Why is it so hard to be honest? I’m talking about 100% honesty, not the reasonable facsimile that most people want. I think it’s because true honesty HURTS and true honesty is uncomfortable and true honesty takes a kind of courage that virtually no one has.
When I first started this blog, one of the things that I hoped to do was capture my true feelings about my life and also how things were going with my diet. I’ve been somewhat successful with it, but there are a lot of things that I hold back because I’m not being truly honest.
There are things that I’d like to talk about but I don’t have the courage to do so. The “wrong” people might see it and be hurt (or worse, cause trouble for ME). In the grand scheme of things, these things aren’t that big of a deal (it’s not like I’m leading a secret, double life as a trans-gendered English Professor or something—or am I?), but they are things that I think give insight into my mind and how I view with the world.
The question is, are these things REALLY relevant to understanding me or are they just lurid details that I’m exploiting to try to keep you interested in my pathetic life?
Because that’s the whole point of this exercise: keeping you interested. I could lie and say that I’d still write this drivel if no one was coming to the blog, but that would be a crock. One of the first things I do when I get to work is pull up Spaces and check my comments and then check my stats (I finally surpassed the 10,000 hit mark when I was out with the flu—yay me!). My ego gets a thrill when I see a comment from someone that tells me that they enjoyed one of my stories or that they laughed when they read something that I wrote. I’m a bald, fat guy who’s been married for ten years…I take my thrills where I can get them. I could lock down the site and make it private, but that would limit the number of people that could bask in my glory.
PLUS, I still would have concerns about what I wrote because I genuinely value what y’all think of me. I remember several months ago getting drunk and writing an entry with parts that I was iffy about (even while shit-faced). What prompted me to edit out the offending section of the entry was a one word comment from Kit Deluca (“Charming”). Snip—it was gone.
Is there a secret to being able to do this? Do people just not CARE what other’s think of them, or do they just suck up the discomfort and deal with it?
People that hate Howard Stern think that people who like Howard Stern only do because he’s vulgar and talks about sex and lesbians and retards. I like Howard Stern because he’s honest. He says what’s on his mind. He asks the uncomfortable questions that no one really wants to answer but that everyone REALLY wants to know. I think that’s what sets him apart from other people who try to emulate him like Tom Leykis and Bubba the Love Sponge. Those guys are funny some of the time, but their rhetoric gets old and tired because they’re one trick ponies (ass and outrage). Howard Stern is refreshing because he’s more than tits and ass: he’s honest and he tries to get his guests to be honest too.

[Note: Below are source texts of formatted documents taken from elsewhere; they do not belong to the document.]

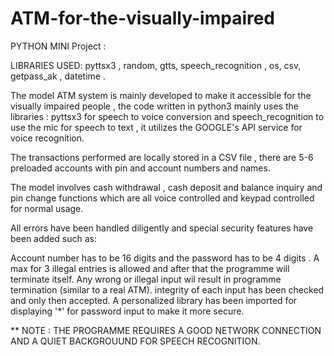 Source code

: # ATM-for-the-visually-impaired
PYTHON MINI Project :

LIBRARIES USED: pyttsx3 , random, gtts, speech_recognition , os, csv, getpass_ak , datetime .

The model ATM system is mainly developed to make it accessible for the visually impaired people , the code written in python3 mainly uses the libraries : pyttsx3 for speech to voice conversion and speech_recognition to use the mic for speech to text , it utilizes the GOOGLE's API service for voice recognition.

The transactions performed are locally stored in a CSV file , there are 5-6 preloaded accounts with pin and account numbers and names.

The model involves cash withdrawal , cash deposit and balance inquiry and pin change functions which are all voice controlled and keypad controlled for normal usage.

All errors have been handled diligently and special security features have been added such as:

Account number has to be 16 digits and the password has to be 4 digits .
A max for 3 illegal entries is allowed and after that the programme will terminate itself.
Any wrong or illegal input wil result in programme termination (similar to a real ATM). integrity of each input has been checked and only then accepted.
A personalized library has been imported for displaying '*' for password input to make it more secure.

** NOTE : THE PROGRAMME REQUIRES A GOOD NETWORK CONNECTION AND A QUIET BACKGROUUND FOR SPEECH RECOGNITION.
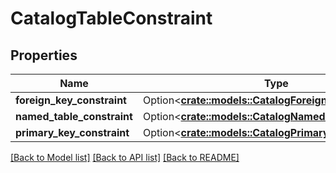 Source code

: # CatalogTableConstraint

## Properties

Name | Type | Description | Notes
------------ | ------------- | ------------- | -------------
**foreign_key_constraint** | Option<[**crate::models::CatalogForeignKeyConstraint**](CatalogForeignKeyConstraint.md)> |  | [optional]
**named_table_constraint** | Option<[**crate::models::CatalogNamedTableConstraint**](CatalogNamedTableConstraint.md)> |  | [optional]
**primary_key_constraint** | Option<[**crate::models::CatalogPrimaryKeyConstraint**](CatalogPrimaryKeyConstraint.md)> |  | [optional]

[[Back to Model list]](../README.md#documentation-for-models) [[Back to API list]](../README.md#documentation-for-api-endpoints) [[Back to README]](../README.md)


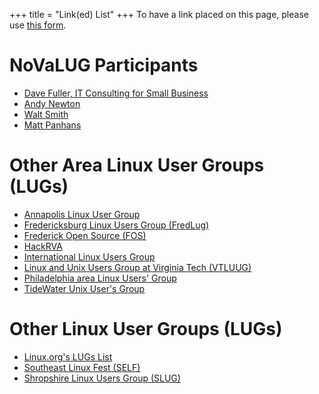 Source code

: +++
title = "Link(ed) List"
+++
To have a link placed on this page, please use [this form](https://docs.google.com/forms/d/e/1FAIpQLSdyC8ANvEhW3L6L9r5Xk_5mXJekfhsIKWGHJr29qty31nihqQ/viewform?usp=sf_link).

# NoVaLUG Participants
  * [Dave Fuller, IT Consulting for Small Business](http://www.raven-linux.tech/)
  * [Andy Newton](https://fosstodon.org/@rcode3)
  * [Walt Smith](http://waltech.freeshell.org)
  * [Matt Panhans](https://social.librem.one/@mpanhans)

# Other Area Linux User Groups (LUGs)
  * [Annapolis Linux User Group](https://www.meetup.com/annapolislug/)
  * [Fredericksburg Linux Users Group (FredLug)](https://www.meetup.com/fredlug/)
  * [Frederick Open Source (FOS)](https://www.meetup.com/FrederickOpenSource/)
  * [HackRVA](https://www.meetup.com/hackrva-meetup/)
  * [International Linux Users Group](https://www.meetup.com/international-linux-users-group/)
  * [Linux and Unix Users Group at Virginia Tech (VTLUUG)](https://vtluug.org/)
  * [Philadelphia area Linux Users' Group](https://www.phillylinux.org/)
  * [TideWater Unix User's Group](http://www.twuug.org/mediawiki/index.php/Main_Page)

# Other Linux User Groups (LUGs)
  * [Linux.org's LUGs List](https://linux.org/lugs/)
  * [Southeast Linux Fest (SELF)](https://southeastlinuxfest.org/southeast-foss-groups/)
  * [Shropshire Linux Users Group (SLUG)](https://shropshirelug.wordpress.com/)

I’d like to have Howard’s honesty (and his cash), but I don’t think I have the balls to do it.
That said, the following section may or may not make it into the blog. If it does, it may or may not stay there past a few hours:
I’m still thinking this one over…
Robin DeLuca - 2/7/2006 3:28:05 PM
OMG, I HATE Howard Stern. I don't think it is funny to make fun of people who are different, unless they truly suck. I don't like the way he treats women and I think it is even worse that hundreds of thousands of men listen to the way he treats women and they think that is ok. That said, I believe in freedom of speech and I respect HS for exposing violations of his first amendment right. Anyway, blah, blah, blah.
I watched 24 last night. I still love it but I am having a hard time understanding why these canisters filled with nerve gas have the functionality to be detonated by satellite but the creator didn't go the one step further and add a function that would render the canisters useless by satellite. Don't cha think that would have been in the specs? I do.